Chapitre 9 : Harry
New York,
Le 8 décembre 2006,
Très cher Harry,
J'avoue, j'ai une vision assez idyllique du Whitfordshire en hiver. J'imagine des sapins enneigés, des paysages purs et blancs figés par le givre. Détrompe-moi si je fantasme n'importe quoi : peut-être qu'en réalité, la météo de décembre est morose dans tes contrées. Mais je me plais à vous imaginer, Draco et toi, vous baladant main dans la main entre deux averses de neige et c'est une vision assez douce, je dois dire.
Mon dieu, si nos nous d'il y a dix ans lisaient cette lettre, est-ce que tu imagines seulement leurs têtes ?! J'ai envie de rire en y pensant. Heureusement que tu as détruit tous les retourneurs de temps, finalement !
Pardon, j'arrête de délirer. C'est étrange pour moi de vivre seule dans une grande maison vide. J'étais si habituée à toi, à nos petits huis-clos, à ce que dès qu'une pensée me traverse l'esprit, je puisse la partager avec toi. C'est déconcertant de devoir faire face au silence.

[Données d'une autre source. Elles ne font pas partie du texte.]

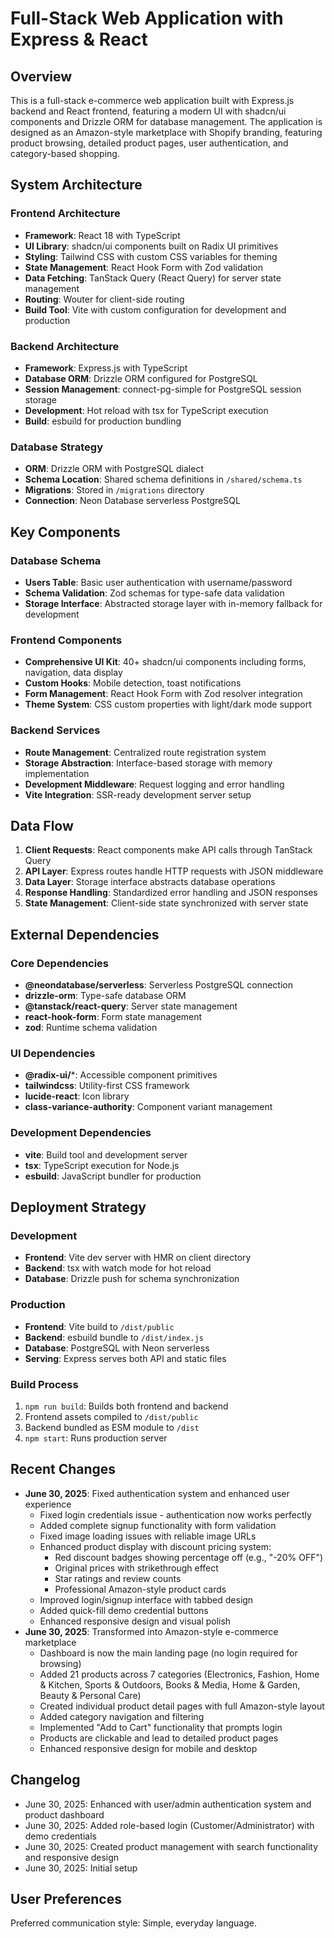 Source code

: # Full-Stack Web Application with Express & React

## Overview

This is a full-stack e-commerce web application built with Express.js backend and React frontend, featuring a modern UI with shadcn/ui components and Drizzle ORM for database management. The application is designed as an Amazon-style marketplace with Shopify branding, featuring product browsing, detailed product pages, user authentication, and category-based shopping.

## System Architecture

### Frontend Architecture
- **Framework**: React 18 with TypeScript
- **UI Library**: shadcn/ui components built on Radix UI primitives
- **Styling**: Tailwind CSS with custom CSS variables for theming
- **State Management**: React Hook Form with Zod validation
- **Data Fetching**: TanStack Query (React Query) for server state management
- **Routing**: Wouter for client-side routing
- **Build Tool**: Vite with custom configuration for development and production

### Backend Architecture
- **Framework**: Express.js with TypeScript
- **Database ORM**: Drizzle ORM configured for PostgreSQL
- **Session Management**: connect-pg-simple for PostgreSQL session storage
- **Development**: Hot reload with tsx for TypeScript execution
- **Build**: esbuild for production bundling

### Database Strategy
- **ORM**: Drizzle ORM with PostgreSQL dialect
- **Schema Location**: Shared schema definitions in `/shared/schema.ts`
- **Migrations**: Stored in `/migrations` directory
- **Connection**: Neon Database serverless PostgreSQL

## Key Components

### Database Schema
- **Users Table**: Basic user authentication with username/password
- **Schema Validation**: Zod schemas for type-safe data validation
- **Storage Interface**: Abstracted storage layer with in-memory fallback for development

### Frontend Components
- **Comprehensive UI Kit**: 40+ shadcn/ui components including forms, navigation, data display
- **Custom Hooks**: Mobile detection, toast notifications
- **Form Management**: React Hook Form with Zod resolver integration
- **Theme System**: CSS custom properties with light/dark mode support

### Backend Services
- **Route Management**: Centralized route registration system
- **Storage Abstraction**: Interface-based storage with memory implementation
- **Development Middleware**: Request logging and error handling
- **Vite Integration**: SSR-ready development server setup

## Data Flow

1. **Client Requests**: React components make API calls through TanStack Query
2. **API Layer**: Express routes handle HTTP requests with JSON middleware
3. **Data Layer**: Storage interface abstracts database operations
4. **Response Handling**: Standardized error handling and JSON responses
5. **State Management**: Client-side state synchronized with server state

## External Dependencies

### Core Dependencies
- **@neondatabase/serverless**: Serverless PostgreSQL connection
- **drizzle-orm**: Type-safe database ORM
- **@tanstack/react-query**: Server state management
- **react-hook-form**: Form state management
- **zod**: Runtime schema validation

### UI Dependencies
- **@radix-ui/***: Accessible component primitives
- **tailwindcss**: Utility-first CSS framework
- **lucide-react**: Icon library
- **class-variance-authority**: Component variant management

### Development Dependencies
- **vite**: Build tool and development server
- **tsx**: TypeScript execution for Node.js
- **esbuild**: JavaScript bundler for production

## Deployment Strategy

### Development
- **Frontend**: Vite dev server with HMR on client directory
- **Backend**: tsx with watch mode for hot reload
- **Database**: Drizzle push for schema synchronization

### Production
- **Frontend**: Vite build to `/dist/public`
- **Backend**: esbuild bundle to `/dist/index.js`
- **Database**: PostgreSQL with Neon serverless
- **Serving**: Express serves both API and static files

### Build Process
1. `npm run build`: Builds both frontend and backend
2. Frontend assets compiled to `/dist/public`
3. Backend bundled as ESM module to `/dist`
4. `npm start`: Runs production server

## Recent Changes
- **June 30, 2025**: Fixed authentication system and enhanced user experience
  - Fixed login credentials issue - authentication now works perfectly
  - Added complete signup functionality with form validation
  - Fixed image loading issues with reliable image URLs
  - Enhanced product display with discount pricing system:
    - Red discount badges showing percentage off (e.g., "-20% OFF")
    - Original prices with strikethrough effect
    - Star ratings and review counts
    - Professional Amazon-style product cards
  - Improved login/signup interface with tabbed design
  - Added quick-fill demo credential buttons
  - Enhanced responsive design and visual polish
- **June 30, 2025**: Transformed into Amazon-style e-commerce marketplace
  - Dashboard is now the main landing page (no login required for browsing)
  - Added 21 products across 7 categories (Electronics, Fashion, Home & Kitchen, Sports & Outdoors, Books & Media, Home & Garden, Beauty & Personal Care)
  - Created individual product detail pages with full Amazon-style layout
  - Added category navigation and filtering
  - Implemented "Add to Cart" functionality that prompts login
  - Products are clickable and lead to detailed product pages
  - Enhanced responsive design for mobile and desktop

## Changelog
- June 30, 2025: Enhanced with user/admin authentication system and product dashboard
- June 30, 2025: Added role-based login (Customer/Administrator) with demo credentials
- June 30, 2025: Created product management with search functionality and responsive design
- June 30, 2025: Initial setup

## User Preferences

Preferred communication style: Simple, everyday language.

Ceci dit, ne vas pas t'imaginer que je passe mes journées à regarder mon plafond. Plus que jamais, j'essaie d'utiliser intelligemment mon temps. Je ne sais plus si je t'avais dit dans ma dernière lettre mais Vivian Louis, la cheffe du parti Wizards for Truth m'a proposée de la rencontrer. Elle est relativement jeune pour une cheffe de parti et candidate à la présidence du MACUSA, je dirais 45 ans maxi. Je m'attendais à avoir à faire à une femme sévère et pressée mais j'ai eu tout le contraire. Elle est chaleureuse, comme le sont souvent les américains mais elle m'a vraiment parue sincère. Elle plaisante volontiers et elle est très respectueuse avec ses collaborateurs - tu sais l'importance que j'attache à cela. En fait, en l'observant lors de la réunion à laquelle elle m'a conviée et puis en échangeant individuellement avec elle ensuite, je me suis dit qu'elle est tout à fait le genre de cheffe que je voudrais incarner un jour. On a envie de la suivre, de lui faire confiance. Elle n'a nullement besoin d'être crainte pour être respectée. Il y a dans cette attitude une modernité que je trouve très séduisante, j'avoue.
Tu dois te demander de quoi nous avons discuté ? Eh bien essentiellement de positions pro-divulgation … pour lesquelles elle et son parti font campagne actuellement. Oui, oui tu as bien lu. Et personne ne les traite de terroristes ou ne veut les faire enfermer. Les sondages sont assez fluctuants mais elle croit très sincèrement qu'ils ont une chance. Après, ça reste des américains hein, donc ils n'y vont pas avec le dos de la cuillère : il y a toute une branche de son équipe qui travaille à plein temps à des moyens d'éclabousser d'un scandale leur principal adversaire, un vieux conservateur comme on les aime. Ceci dit, franchement, leurs conservateurs ont l'air de doux agneaux par rapport aux nôtres. Et la presse se fait un point d'honneur à laisser un temps de parole égal aux deux partis, tu imagines ?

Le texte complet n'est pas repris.